As clinical trials continue to improve their operational efficiencies,
R&D must keep pace to move forward with their prodigious output of new
products and to insure commercial success, says Kenneth Kaitin, director of the
US Tufts Center for the Study of Drug Development (Tufts CSDD), which produced
the study, Tufts CSDD Outlook 2014.
To give you an idea of just how slow pharma moves, Kaitin pointed out that
the drug development model has not fundamentally changed since 1962, when U.S.
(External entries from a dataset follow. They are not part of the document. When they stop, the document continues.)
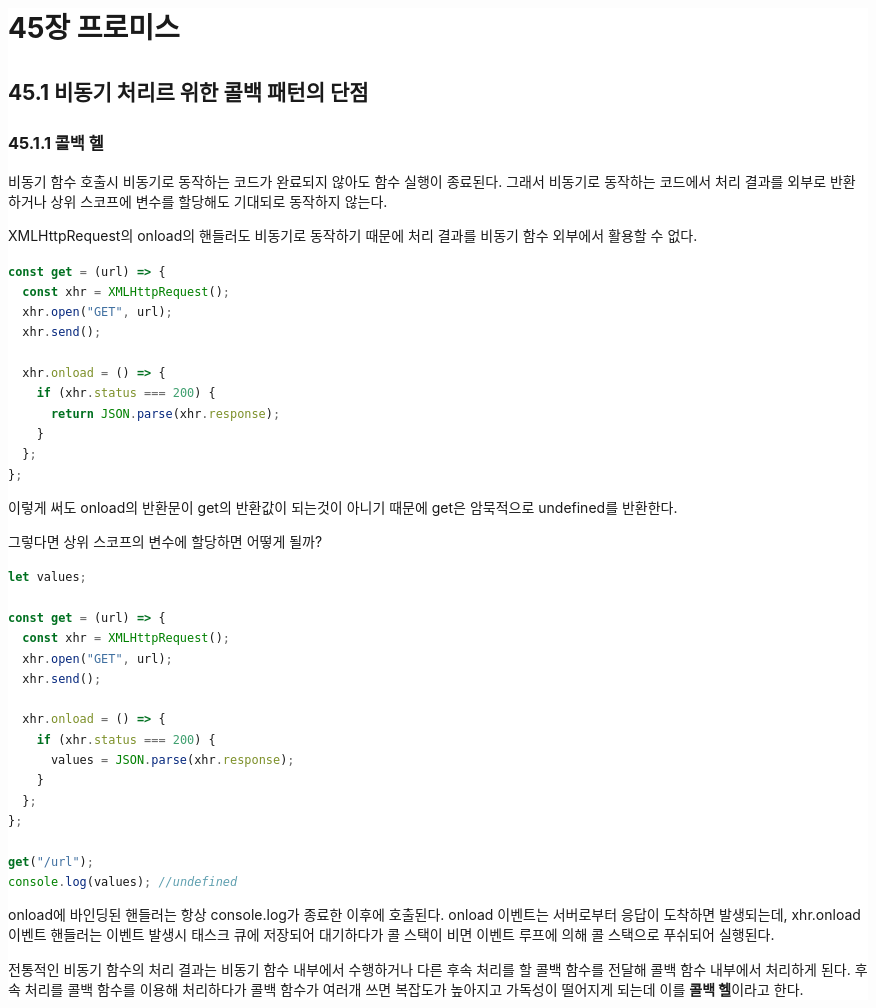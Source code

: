 # 45장 프로미스

## 45.1 비동기 처리르 위한 콜백 패턴의 단점

### 45.1.1 콜백 헬

비동기 함수 호출시 비동기로 동작하는 코드가 완료되지 않아도 함수 실행이 종료된다.
그래서 비동기로 동작하는 코드에서 처리 결과를 외부로 반환하거나 상위 스코프에 변수를 할당해도 기대되로 동작하지 않는다.

XMLHttpRequest의 onload의 핸들러도 비동기로 동작하기 때문에 처리 결과를 비동기 함수 외부에서 활용할 수 없다.

```javascript
const get = (url) => {
  const xhr = XMLHttpRequest();
  xhr.open("GET", url);
  xhr.send();

  xhr.onload = () => {
    if (xhr.status === 200) {
      return JSON.parse(xhr.response);
    }
  };
};
```

이렇게 써도 onload의 반환문이 get의 반환값이 되는것이 아니기 때문에 get은 암묵적으로 undefined를 반환한다.

그렇다면 상위 스코프의 변수에 할당하면 어떻게 될까?

```javascript
let values;

const get = (url) => {
  const xhr = XMLHttpRequest();
  xhr.open("GET", url);
  xhr.send();

  xhr.onload = () => {
    if (xhr.status === 200) {
      values = JSON.parse(xhr.response);
    }
  };
};

get("/url");
console.log(values); //undefined
```

onload에 바인딩된 핸들러는 항상 console.log가 종료한 이후에 호출된다.
onload 이벤트는 서버로부터 응답이 도착하면 발생되는데, xhr.onload 이벤트 핸들러는 이벤트 발생시 태스크 큐에 저장되어 대기하다가 콜 스택이 비면 이벤트 루프에 의해 콜 스택으로 푸쉬되어 실행된다.

전통적인 비동기 함수의 처리 결과는 비동기 함수 내부에서 수행하거나 다른 후속 처리를 할 콜백 함수를 전달해 콜백 함수 내부에서 처리하게 된다. 후속 처리를 콜백 함수를 이용해 처리하다가 콜백 함수가 여러개 쓰면 복잡도가 높아지고 가독성이 떨어지게 되는데 이를 **콜백 헬**이라고 한다.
Senator Estes Kefauver and Representative Oren Harris’s Drug Efficacy Amendment
established the current standard for clinical testing of investigational drugs
in the U.S.
Chances are the name Estes Kefauver is not familiar to the majority of
people reading this blog. But in his day, Senator Kefauver was a mover and
shaker in the power corridors of the nation’s capital. Beloved by progressive
Democrats, he was also famous for wearing his trademark coonskin cap, which
prompted the Davy Crockett craze of the 1950’s (I had one).
To move forward from the past and to be in sync with today’s clinical
design improvements and pharma’s new, progressive partnership models “will
depend on the development of industry best practices, which will enable
companies to maximize their formidable R&D investment and help ensure
future commercial success,” suggests Kaitin.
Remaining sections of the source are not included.